Stored entries
>>>

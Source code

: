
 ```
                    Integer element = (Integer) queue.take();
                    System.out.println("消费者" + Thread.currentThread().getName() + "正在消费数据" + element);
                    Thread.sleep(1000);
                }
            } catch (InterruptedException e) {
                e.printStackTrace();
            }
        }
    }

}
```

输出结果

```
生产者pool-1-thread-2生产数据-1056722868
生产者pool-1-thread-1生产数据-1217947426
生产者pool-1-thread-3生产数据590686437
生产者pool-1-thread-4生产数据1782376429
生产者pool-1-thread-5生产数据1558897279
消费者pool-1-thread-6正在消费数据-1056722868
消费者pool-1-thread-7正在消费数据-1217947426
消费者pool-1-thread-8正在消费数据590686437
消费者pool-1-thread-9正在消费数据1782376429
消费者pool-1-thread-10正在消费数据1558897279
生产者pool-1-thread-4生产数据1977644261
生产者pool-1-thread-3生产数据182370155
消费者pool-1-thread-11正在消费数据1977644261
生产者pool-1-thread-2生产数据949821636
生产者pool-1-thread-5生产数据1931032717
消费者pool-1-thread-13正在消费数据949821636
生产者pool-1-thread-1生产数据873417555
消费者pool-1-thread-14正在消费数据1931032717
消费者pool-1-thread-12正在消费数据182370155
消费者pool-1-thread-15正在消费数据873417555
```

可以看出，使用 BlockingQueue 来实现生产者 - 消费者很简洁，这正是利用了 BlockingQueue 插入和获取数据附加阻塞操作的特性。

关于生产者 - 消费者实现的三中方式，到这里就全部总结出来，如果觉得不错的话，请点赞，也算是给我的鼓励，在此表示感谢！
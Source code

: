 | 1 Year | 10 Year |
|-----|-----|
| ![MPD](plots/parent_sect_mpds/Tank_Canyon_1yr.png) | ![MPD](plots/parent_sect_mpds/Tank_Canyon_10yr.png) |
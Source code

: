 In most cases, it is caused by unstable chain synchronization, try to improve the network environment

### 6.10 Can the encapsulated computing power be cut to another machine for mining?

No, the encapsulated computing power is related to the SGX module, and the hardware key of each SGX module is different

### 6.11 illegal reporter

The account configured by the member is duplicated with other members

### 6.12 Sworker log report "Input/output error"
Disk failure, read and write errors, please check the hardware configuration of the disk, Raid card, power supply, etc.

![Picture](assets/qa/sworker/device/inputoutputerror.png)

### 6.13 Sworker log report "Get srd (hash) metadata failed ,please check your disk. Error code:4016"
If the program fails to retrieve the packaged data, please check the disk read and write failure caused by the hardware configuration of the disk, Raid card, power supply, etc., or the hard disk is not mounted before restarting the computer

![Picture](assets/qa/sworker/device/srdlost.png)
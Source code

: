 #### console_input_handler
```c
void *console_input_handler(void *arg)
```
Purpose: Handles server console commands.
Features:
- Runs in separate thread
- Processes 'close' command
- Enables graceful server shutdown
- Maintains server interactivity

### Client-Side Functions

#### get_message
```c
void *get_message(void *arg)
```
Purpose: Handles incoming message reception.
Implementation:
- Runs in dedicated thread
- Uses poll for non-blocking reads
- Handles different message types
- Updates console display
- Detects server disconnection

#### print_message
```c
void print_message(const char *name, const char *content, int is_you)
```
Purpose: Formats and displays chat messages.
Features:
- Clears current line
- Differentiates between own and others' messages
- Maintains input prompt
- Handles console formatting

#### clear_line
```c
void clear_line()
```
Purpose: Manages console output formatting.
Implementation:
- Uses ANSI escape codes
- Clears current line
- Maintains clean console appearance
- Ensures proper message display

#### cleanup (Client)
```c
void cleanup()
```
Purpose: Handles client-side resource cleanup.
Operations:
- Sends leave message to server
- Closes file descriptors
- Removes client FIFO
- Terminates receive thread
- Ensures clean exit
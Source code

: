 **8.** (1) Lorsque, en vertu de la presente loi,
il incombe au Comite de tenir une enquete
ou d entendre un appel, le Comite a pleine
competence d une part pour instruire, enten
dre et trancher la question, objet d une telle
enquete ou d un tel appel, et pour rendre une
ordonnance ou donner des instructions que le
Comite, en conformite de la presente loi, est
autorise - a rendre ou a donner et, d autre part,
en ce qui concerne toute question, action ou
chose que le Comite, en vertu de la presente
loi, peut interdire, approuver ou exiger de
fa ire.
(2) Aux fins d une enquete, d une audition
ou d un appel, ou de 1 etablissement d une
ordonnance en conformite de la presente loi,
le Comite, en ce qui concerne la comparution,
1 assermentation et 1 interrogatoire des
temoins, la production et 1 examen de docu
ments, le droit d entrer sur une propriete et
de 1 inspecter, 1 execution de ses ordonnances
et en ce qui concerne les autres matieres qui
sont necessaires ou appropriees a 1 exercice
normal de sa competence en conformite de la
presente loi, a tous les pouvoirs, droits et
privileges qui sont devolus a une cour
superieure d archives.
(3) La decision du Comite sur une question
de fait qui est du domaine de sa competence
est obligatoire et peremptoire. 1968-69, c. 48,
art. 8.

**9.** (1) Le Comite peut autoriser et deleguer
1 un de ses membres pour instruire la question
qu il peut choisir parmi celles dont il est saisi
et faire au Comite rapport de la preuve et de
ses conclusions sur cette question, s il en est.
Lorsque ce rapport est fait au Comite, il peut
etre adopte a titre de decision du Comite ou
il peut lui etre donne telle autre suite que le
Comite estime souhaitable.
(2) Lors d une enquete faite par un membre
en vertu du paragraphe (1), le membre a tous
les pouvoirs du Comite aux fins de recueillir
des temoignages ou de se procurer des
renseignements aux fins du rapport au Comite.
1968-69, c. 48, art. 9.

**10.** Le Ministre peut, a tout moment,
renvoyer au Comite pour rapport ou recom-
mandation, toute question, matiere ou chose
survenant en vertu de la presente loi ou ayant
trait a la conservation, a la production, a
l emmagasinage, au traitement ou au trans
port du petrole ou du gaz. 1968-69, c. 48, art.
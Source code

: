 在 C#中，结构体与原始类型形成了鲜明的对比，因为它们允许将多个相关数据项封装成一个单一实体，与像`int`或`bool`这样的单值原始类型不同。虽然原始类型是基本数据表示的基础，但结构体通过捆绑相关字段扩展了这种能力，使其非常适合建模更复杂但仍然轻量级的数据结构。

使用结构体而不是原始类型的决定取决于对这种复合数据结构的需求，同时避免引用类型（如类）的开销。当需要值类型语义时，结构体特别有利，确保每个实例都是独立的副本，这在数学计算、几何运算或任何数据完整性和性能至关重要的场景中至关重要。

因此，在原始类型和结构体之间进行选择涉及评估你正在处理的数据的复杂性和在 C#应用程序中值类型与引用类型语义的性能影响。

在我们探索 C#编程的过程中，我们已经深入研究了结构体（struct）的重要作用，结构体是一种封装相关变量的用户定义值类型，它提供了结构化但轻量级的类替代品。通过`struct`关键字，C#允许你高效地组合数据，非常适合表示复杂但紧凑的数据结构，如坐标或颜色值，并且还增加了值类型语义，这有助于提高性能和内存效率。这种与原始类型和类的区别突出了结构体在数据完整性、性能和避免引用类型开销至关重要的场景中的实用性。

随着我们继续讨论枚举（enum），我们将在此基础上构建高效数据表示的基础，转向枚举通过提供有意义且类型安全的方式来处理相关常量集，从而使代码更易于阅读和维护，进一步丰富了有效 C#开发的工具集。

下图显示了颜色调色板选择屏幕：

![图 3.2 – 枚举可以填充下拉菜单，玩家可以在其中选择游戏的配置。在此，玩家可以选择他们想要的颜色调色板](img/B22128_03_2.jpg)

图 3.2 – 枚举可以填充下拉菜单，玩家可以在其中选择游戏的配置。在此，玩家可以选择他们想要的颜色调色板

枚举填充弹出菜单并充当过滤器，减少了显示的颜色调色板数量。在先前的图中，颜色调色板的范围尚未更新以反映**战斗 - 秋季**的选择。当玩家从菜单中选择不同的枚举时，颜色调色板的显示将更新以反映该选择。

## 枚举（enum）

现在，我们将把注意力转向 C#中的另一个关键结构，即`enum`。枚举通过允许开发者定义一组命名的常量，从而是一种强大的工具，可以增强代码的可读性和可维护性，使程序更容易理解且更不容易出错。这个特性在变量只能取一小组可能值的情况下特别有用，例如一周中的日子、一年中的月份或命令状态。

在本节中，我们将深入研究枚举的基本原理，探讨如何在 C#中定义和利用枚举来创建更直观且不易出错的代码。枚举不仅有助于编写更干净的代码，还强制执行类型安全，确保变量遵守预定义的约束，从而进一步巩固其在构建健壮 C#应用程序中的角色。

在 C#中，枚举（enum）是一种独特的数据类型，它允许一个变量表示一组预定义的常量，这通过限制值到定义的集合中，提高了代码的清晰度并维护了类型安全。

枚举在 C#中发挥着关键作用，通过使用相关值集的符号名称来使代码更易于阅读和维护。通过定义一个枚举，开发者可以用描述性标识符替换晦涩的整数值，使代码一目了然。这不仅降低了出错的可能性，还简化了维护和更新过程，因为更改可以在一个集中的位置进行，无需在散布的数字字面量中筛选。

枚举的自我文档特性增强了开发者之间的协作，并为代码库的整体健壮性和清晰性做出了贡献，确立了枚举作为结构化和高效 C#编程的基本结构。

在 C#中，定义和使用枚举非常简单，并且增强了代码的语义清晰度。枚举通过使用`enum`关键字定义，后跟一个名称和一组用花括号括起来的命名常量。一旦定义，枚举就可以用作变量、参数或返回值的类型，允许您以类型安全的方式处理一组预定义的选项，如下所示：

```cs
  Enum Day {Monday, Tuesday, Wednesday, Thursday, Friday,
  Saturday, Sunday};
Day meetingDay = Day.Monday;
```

<<<

[What this task involves] From the data above, determine how many lines hold "Purpose", and write only the number.

[Task output] 5